E de repente, como um passo de mágica, as barras da grade cederam com a força enlouquecida daquele fantoche, com os gritos histéricos, que fazia a criatura se exaltar e forçar as grades em direção ao público ali presente...
Naquela noite de luar Dona Maria que ali estava não aguentou e deu o seu alarme:
-Meu Deus ele se soltou...Disse isso desmaiando. Arnaldo com o seu primo Cláudio, abandonaram a coragem dos heróis e saíram em disparada, atropelando os bancos e as pessoas, que no meio daquele precipício, gritavam sem controle:
- Salve-se quem puder e derrubando uns aos outros fizeram quem estava do lado de fora assimilar o susto e também sair sem rumo numa procissão de medo, a procura de um lugar seguro das mãos daquele gorila, que vendo toda aquela situação incorporou a performance do animal e se desfez minutos depois, em risos incontroláveis, pelo sucesso naquela noite.

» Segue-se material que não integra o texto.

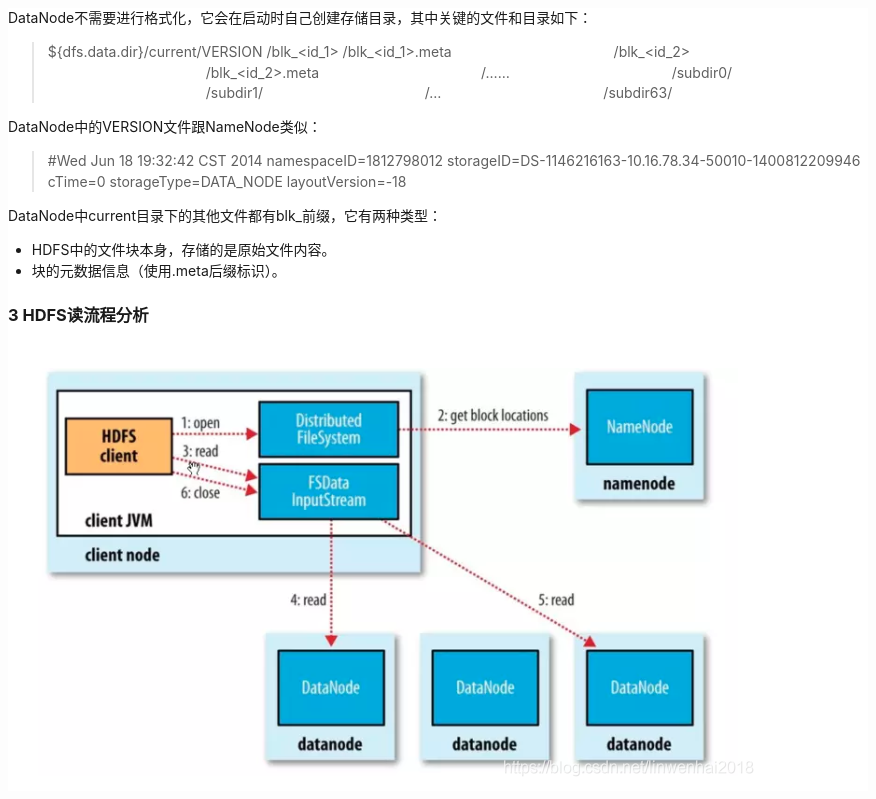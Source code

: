 DataNode不需要进行格式化，它会在启动时自己创建存储目录，其中关键的文件和目录如下：

> ${dfs.data.dir}/current/VERSION
>                      /blk_<id_1>
>                      /blk_<id_1>.meta
> 　　　　　　　　　　　 /blk_<id_2>
> 　　　　　　　　　　　 /blk_<id_2>.meta
> 　　　　　　　　　　　 /……
> 　　　　　　　　　　　 /subdir0/
> 　　　　　　　　　　　 /subdir1/
> 　　　　　　　　　　　 /…
> 　　　　　　　　　　　 /subdir63/

DataNode中的VERSION文件跟NameNode类似：

> \#Wed Jun 18 19:32:42 CST 2014
> namespaceID=1812798012
> storageID=DS-1146216163-10.16.78.34-50010-1400812209946
> cTime=0
> storageType=DATA_NODE
> layoutVersion=-18

DataNode中current目录下的其他文件都有blk_前缀，它有两种类型：

- HDFS中的文件块本身，存储的是原始文件内容。
- 块的元数据信息（使用.meta后缀标识）。



###  3 HDFS读流程分析

![img](image/202008122042072.png)
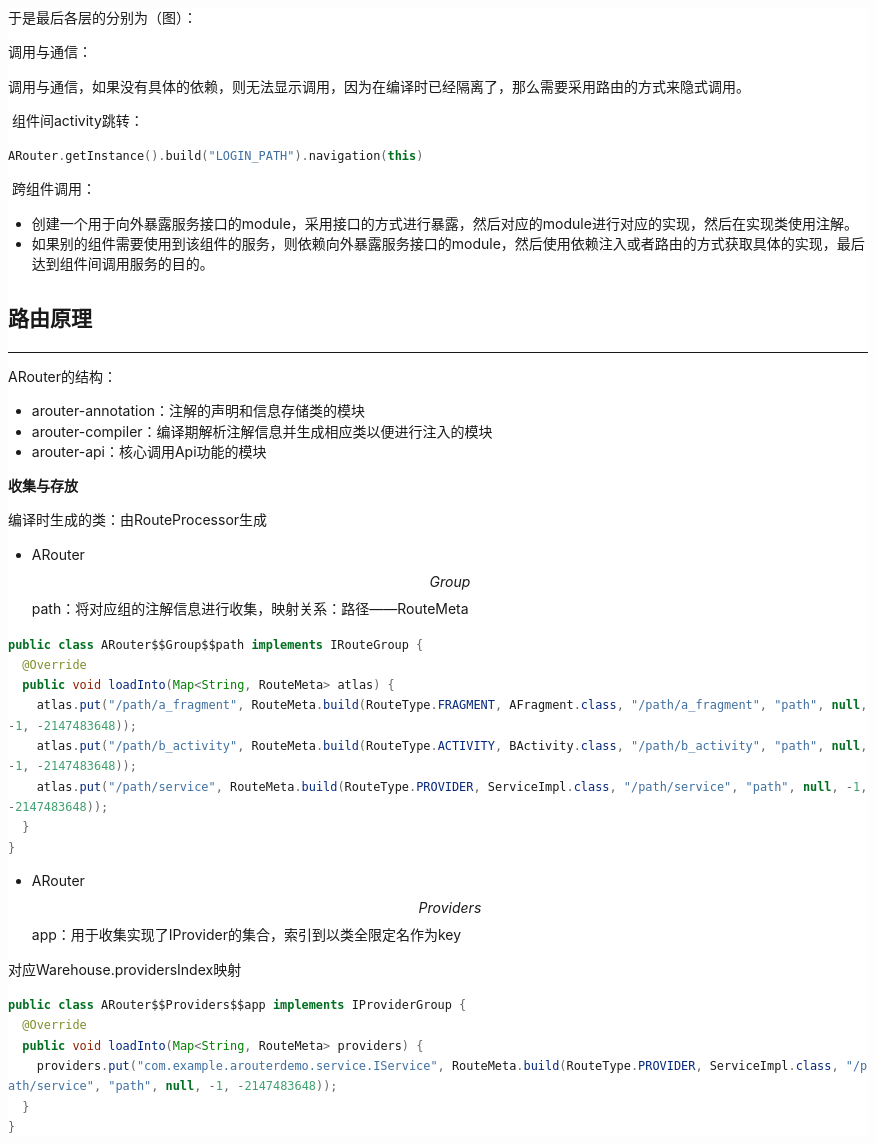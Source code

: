 于是最后各层的分别为（图）：

调用与通信：

​	调用与通信，如果没有具体的依赖，则无法显示调用，因为在编译时已经隔离了，那么需要采用路由的方式来隐式调用。

​	组件间activity跳转：

```kotlin
ARouter.getInstance().build("LOGIN_PATH").navigation(this)
```

​	跨组件调用：

- 创建一个用于向外暴露服务接口的module，采用接口的方式进行暴露，然后对应的module进行对应的实现，然后在实现类使用注解。
- 如果别的组件需要使用到该组件的服务，则依赖向外暴露服务接口的module，然后使用依赖注入或者路由的方式获取具体的实现，最后达到组件间调用服务的目的。

## 路由原理

---

ARouter的结构：

- arouter-annotation：注解的声明和信息存储类的模块
- arouter-compiler：编译期解析注解信息并生成相应类以便进行注入的模块
- arouter-api：核心调用Api功能的模块

**收集与存放**

编译时生成的类：由RouteProcessor生成

- ARouter$$Group$$path：将对应组的注解信息进行收集，映射关系：路径——RouteMeta

```java
public class ARouter$$Group$$path implements IRouteGroup {
  @Override
  public void loadInto(Map<String, RouteMeta> atlas) {
    atlas.put("/path/a_fragment", RouteMeta.build(RouteType.FRAGMENT, AFragment.class, "/path/a_fragment", "path", null, -1, -2147483648));
    atlas.put("/path/b_activity", RouteMeta.build(RouteType.ACTIVITY, BActivity.class, "/path/b_activity", "path", null, -1, -2147483648));
    atlas.put("/path/service", RouteMeta.build(RouteType.PROVIDER, ServiceImpl.class, "/path/service", "path", null, -1, -2147483648));
  }
}
```

- ARouter$$Providers$$app：用于收集实现了IProvider的集合，索引到以类全限定名作为key

对应Warehouse.providersIndex映射

```java
public class ARouter$$Providers$$app implements IProviderGroup {
  @Override
  public void loadInto(Map<String, RouteMeta> providers) {
    providers.put("com.example.arouterdemo.service.IService", RouteMeta.build(RouteType.PROVIDER, ServiceImpl.class, "/path/service", "path", null, -1, -2147483648));
  }
}
```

Cláudio amedrontado e até arrependido de ter gastado o seu dinheiro ali encostado num poste refletia, que perdera o seu sapato, rasgou sua calça novinha e se perdeu do seu primo, que mal conhecia a cidade.
Arnaldo, por sua vez, a quase quinhentos metros dali, sem camisa, sem sapato, sem o seu cordão de estimação e sem conseguir se controlar, apenas chorando, desabafando do medo que a sua alma inocente incapaz de perceber, que tudo aquilo era apenas fantasia, era consolado por um casal, que com pena do garoto tentava reconduzi-lo sanidade.